WHAT YOU NEED TO DO
Read the listing and extract each line that includes the word "Robertson".

** Opening DATA FOR THIS EXERCISE block **

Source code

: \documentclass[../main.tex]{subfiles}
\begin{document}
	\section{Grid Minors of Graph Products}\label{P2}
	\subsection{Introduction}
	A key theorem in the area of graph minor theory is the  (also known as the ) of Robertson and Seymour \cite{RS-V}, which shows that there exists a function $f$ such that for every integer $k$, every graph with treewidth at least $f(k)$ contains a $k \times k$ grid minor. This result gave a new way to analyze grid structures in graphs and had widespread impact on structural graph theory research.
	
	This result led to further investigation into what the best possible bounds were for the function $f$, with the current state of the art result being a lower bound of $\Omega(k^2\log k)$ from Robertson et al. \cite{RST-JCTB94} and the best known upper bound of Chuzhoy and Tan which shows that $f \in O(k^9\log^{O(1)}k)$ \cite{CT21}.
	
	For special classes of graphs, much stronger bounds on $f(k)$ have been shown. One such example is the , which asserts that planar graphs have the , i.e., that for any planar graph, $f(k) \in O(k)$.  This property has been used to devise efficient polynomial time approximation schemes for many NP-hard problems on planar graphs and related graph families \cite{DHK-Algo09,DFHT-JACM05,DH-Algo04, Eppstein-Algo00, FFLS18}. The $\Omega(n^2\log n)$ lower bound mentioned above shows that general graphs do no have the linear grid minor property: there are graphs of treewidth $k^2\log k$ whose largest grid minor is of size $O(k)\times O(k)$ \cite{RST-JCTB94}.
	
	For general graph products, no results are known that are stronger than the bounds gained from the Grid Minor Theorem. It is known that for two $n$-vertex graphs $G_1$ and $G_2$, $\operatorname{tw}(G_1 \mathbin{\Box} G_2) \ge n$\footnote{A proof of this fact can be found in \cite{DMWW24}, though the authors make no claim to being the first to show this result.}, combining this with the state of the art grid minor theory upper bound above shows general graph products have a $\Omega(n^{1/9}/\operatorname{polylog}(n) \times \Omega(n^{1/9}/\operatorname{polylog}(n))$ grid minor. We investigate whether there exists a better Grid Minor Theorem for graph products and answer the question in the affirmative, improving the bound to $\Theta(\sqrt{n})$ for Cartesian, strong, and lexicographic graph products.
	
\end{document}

** Closing DATA FOR THIS EXERCISE block **
** Opening DATA FOR THIS EXERCISE block **

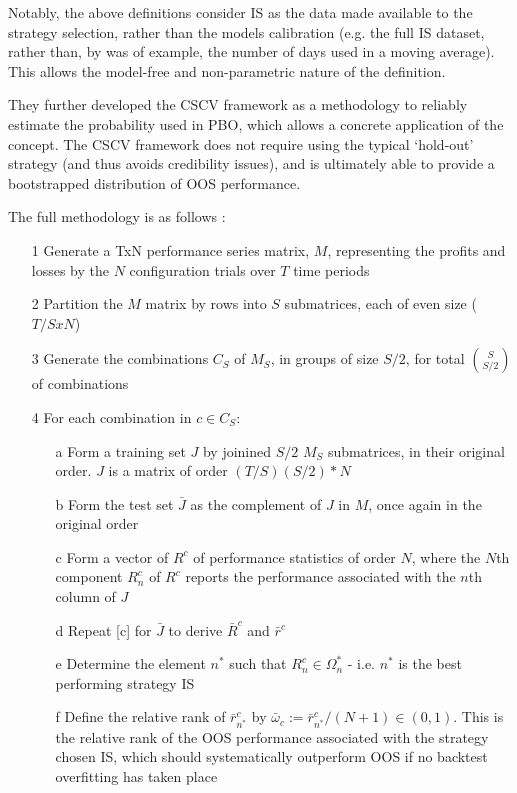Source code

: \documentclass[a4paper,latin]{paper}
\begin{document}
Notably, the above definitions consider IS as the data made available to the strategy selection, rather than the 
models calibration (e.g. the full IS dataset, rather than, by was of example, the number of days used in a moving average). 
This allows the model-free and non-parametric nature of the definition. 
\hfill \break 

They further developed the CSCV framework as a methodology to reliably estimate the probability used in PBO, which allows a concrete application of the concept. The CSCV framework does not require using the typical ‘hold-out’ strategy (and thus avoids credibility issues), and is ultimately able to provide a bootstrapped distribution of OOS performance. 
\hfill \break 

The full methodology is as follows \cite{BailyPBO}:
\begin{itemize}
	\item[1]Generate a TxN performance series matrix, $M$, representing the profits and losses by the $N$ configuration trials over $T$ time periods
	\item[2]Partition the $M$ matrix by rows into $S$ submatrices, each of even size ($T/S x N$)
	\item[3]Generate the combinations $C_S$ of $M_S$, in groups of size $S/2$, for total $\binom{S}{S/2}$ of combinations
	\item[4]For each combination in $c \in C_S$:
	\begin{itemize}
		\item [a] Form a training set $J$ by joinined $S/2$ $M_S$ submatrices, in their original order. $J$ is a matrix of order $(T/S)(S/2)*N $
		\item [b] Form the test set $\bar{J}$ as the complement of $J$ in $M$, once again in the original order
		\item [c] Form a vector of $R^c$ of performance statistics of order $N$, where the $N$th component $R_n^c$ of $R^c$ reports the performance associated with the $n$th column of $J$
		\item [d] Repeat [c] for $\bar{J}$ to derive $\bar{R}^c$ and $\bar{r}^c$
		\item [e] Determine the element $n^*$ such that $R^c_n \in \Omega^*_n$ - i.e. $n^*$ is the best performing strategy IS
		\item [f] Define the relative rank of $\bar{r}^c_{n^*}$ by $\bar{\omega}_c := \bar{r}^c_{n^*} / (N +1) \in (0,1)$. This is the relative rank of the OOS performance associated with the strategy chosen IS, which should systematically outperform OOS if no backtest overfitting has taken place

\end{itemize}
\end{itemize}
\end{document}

** Closing DATA FOR THIS EXERCISE block **

SOLUTION FOR THIS PROBLEM
	A key theorem in the area of graph minor theory is the  (also known as the ) of Robertson and Seymour \cite{RS-V}, which shows that there exists a function $f$ such that for every integer $k$, every graph with treewidth at least $f(k)$ contains a $k \times k$ grid minor. This result gave a new way to analyze grid structures in graphs and had widespread impact on structural graph theory research.
	This result led to further investigation into what the best possible bounds were for the function $f$, with the current state of the art result being a lower bound of $\Omega(k^2\log k)$ from Robertson et al. \cite{RST-JCTB94} and the best known upper bound of Chuzhoy and Tan which shows that $f \in O(k^9\log^{O(1)}k)$ \cite{CT21}.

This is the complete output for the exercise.